WORK ITEM> For this exercise, copy the records below exactly and exclude every image.

[[ EXERCISE DATA open ]]

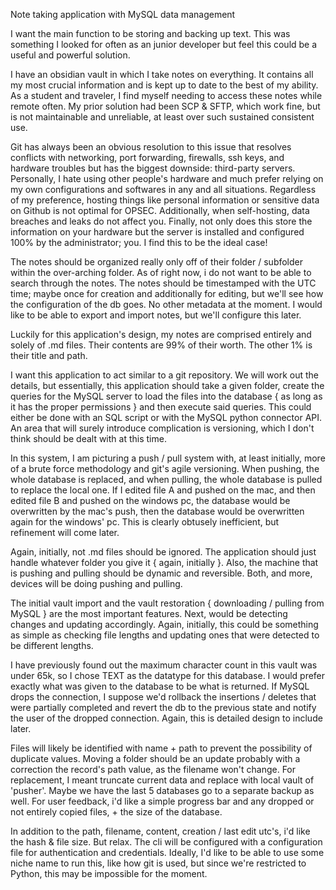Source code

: Note taking application with MySQL data management

I want the main function to be storing and backing up text. This was something I looked for often as an junior developer but feel this could be a useful and powerful solution. 

I have an obsidian vault in which I take notes on everything. It contains all my most crucial information and is kept up to date to the best of my ability. As a student and traveler, I find myself needing to access these notes while remote often. My prior solution had been SCP & SFTP, which work fine, but is not maintainable and unreliable, at least over such sustained consistent use.

Git has always been an obvious resolution to this issue that resolves conflicts with networking, port forwarding, firewalls, ssh keys, and hardware troubles but has the biggest downside: third-party servers. Personally, I hate using other people's hardware and much prefer relying on my own configurations and softwares in any and all situations. Regardless of my preference, hosting things like personal information or sensitive data on Github is not optimal for OPSEC. Additionally, when self-hosting, data breaches and leaks do not affect you. Finally, not only does this store the information on your hardware but the server is installed and configured 100% by the administrator; you. I find this to be the ideal case!

The notes should be organized really only off of their folder / subfolder within the over-arching folder. As of right now, i do not want to be able to search through the notes. The notes should be timestamped with the UTC time; maybe once for creation and additionally for editing, but we'll see how the configuration of the db goes. No other metadata at the moment. I would like to be able to export and import notes, but we'll configure this later.

Luckily for this application's design, my notes are comprised entirely and solely of .md files. Their contents are 99% of their worth. The other 1% is their title and path.

I want this application to act similar to a git repository. We will work out the details, but essentially, this application should take a given folder, create the queries for the MySQL server to load the files into the database { as long as it has the proper permissions } and then execute said queries. This could either be done with an SQL script or with the MySQL python connector API. An area that will surely introduce complication is versioning, which I don't think should be dealt with at this time.

In this system, I am picturing a push / pull system with, at least initially, more of a brute force methodology and git's agile versioning. When pushing, the whole database is replaced, and when pulling, the whole database is pulled to replace the local one. If I edited file A and pushed on the mac, and then edited file B and pushed on the windows pc, the database would be overwritten by the mac's push, then the database would be overwritten again for the windows' pc. This is clearly obtusely inefficient, but refinement will come later. 

Again, initially, not .md files should be ignored. The application should just handle whatever folder you give it { again, initially }. Also, the machine that is pushing and pulling should be dynamic and reversible. Both, and more, devices will be doing pushing and pulling. 

The initial vault import and the vault restoration { downloading / pulling from MySQL } are the most important features. Next, would be detecting changes and updating accordingly. Again, initially, this could be something as simple as checking file lengths and updating ones that were detected to be different lengths.

I have previously found out the maximum character count in this vault was under 65k, so I chose TEXT as the datatype for this database. I would prefer exactly what was given to the database to be what is returned. If MySQL drops the connection, I suppose we'd rollback the insertions / deletes that were partially completed and revert the db to the previous state and notify the user of the dropped connection. Again, this is detailed design to include later.

Files will likely be identified with name + path to prevent the possibility of duplicate values. Moving a folder should be an update probably with a correction the record's path value, as the filename won't change. For replacement, I meant truncate current data and replace with local vault of 'pusher'. Maybe we have the last 5 databases go to a separate backup as well. For user feedback, i'd like a simple progress bar and any dropped or not entirely copied files, + the size of the database.

In addition to the path, filename, content, creation / last edit utc's, i'd like the hash & file size. But relax. The cli will be configured with a configuration file for authentication and credentials. Ideally, I'd like to be able to use some niche name to run this, like how git is used, but since we're restricted to Python, this may be impossible for the moment.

[[ EXERCISE DATA closed ]]

ANSWER SECTION>
Source code

: Note taking application with MySQL data management

I want the main function to be storing and backing up text. This was something I looked for often as an junior developer but feel this could be a useful and powerful solution. 

I have an obsidian vault in which I take notes on everything. It contains all my most crucial information and is kept up to date to the best of my ability. As a student and traveler, I find myself needing to access these notes while remote often. My prior solution had been SCP & SFTP, which work fine, but is not maintainable and unreliable, at least over such sustained consistent use.

Git has always been an obvious resolution to this issue that resolves conflicts with networking, port forwarding, firewalls, ssh keys, and hardware troubles but has the biggest downside: third-party servers. Personally, I hate using other people's hardware and much prefer relying on my own configurations and softwares in any and all situations. Regardless of my preference, hosting things like personal information or sensitive data on Github is not optimal for OPSEC. Additionally, when self-hosting, data breaches and leaks do not affect you. Finally, not only does this store the information on your hardware but the server is installed and configured 100% by the administrator; you. I find this to be the ideal case!

The notes should be organized really only off of their folder / subfolder within the over-arching folder. As of right now, i do not want to be able to search through the notes. The notes should be timestamped with the UTC time; maybe once for creation and additionally for editing, but we'll see how the configuration of the db goes. No other metadata at the moment. I would like to be able to export and import notes, but we'll configure this later.

Luckily for this application's design, my notes are comprised entirely and solely of .md files. Their contents are 99% of their worth. The other 1% is their title and path.

I want this application to act similar to a git repository. We will work out the details, but essentially, this application should take a given folder, create the queries for the MySQL server to load the files into the database { as long as it has the proper permissions } and then execute said queries. This could either be done with an SQL script or with the MySQL python connector API. An area that will surely introduce complication is versioning, which I don't think should be dealt with at this time.

In this system, I am picturing a push / pull system with, at least initially, more of a brute force methodology and git's agile versioning. When pushing, the whole database is replaced, and when pulling, the whole database is pulled to replace the local one. If I edited file A and pushed on the mac, and then edited file B and pushed on the windows pc, the database would be overwritten by the mac's push, then the database would be overwritten again for the windows' pc. This is clearly obtusely inefficient, but refinement will come later. 

Again, initially, not .md files should be ignored. The application should just handle whatever folder you give it { again, initially }. Also, the machine that is pushing and pulling should be dynamic and reversible. Both, and more, devices will be doing pushing and pulling. 

The initial vault import and the vault restoration { downloading / pulling from MySQL } are the most important features. Next, would be detecting changes and updating accordingly. Again, initially, this could be something as simple as checking file lengths and updating ones that were detected to be different lengths.

I have previously found out the maximum character count in this vault was under 65k, so I chose TEXT as the datatype for this database. I would prefer exactly what was given to the database to be what is returned. If MySQL drops the connection, I suppose we'd rollback the insertions / deletes that were partially completed and revert the db to the previous state and notify the user of the dropped connection. Again, this is detailed design to include later.

Files will likely be identified with name + path to prevent the possibility of duplicate values. Moving a folder should be an update probably with a correction the record's path value, as the filename won't change. For replacement, I meant truncate current data and replace with local vault of 'pusher'. Maybe we have the last 5 databases go to a separate backup as well. For user feedback, i'd like a simple progress bar and any dropped or not entirely copied files, + the size of the database.

In addition to the path, filename, content, creation / last edit utc's, i'd like the hash & file size. But relax. The cli will be configured with a configuration file for authentication and credentials. Ideally, I'd like to be able to use some niche name to run this, like how git is used, but since we're restricted to Python, this may be impossible for the moment.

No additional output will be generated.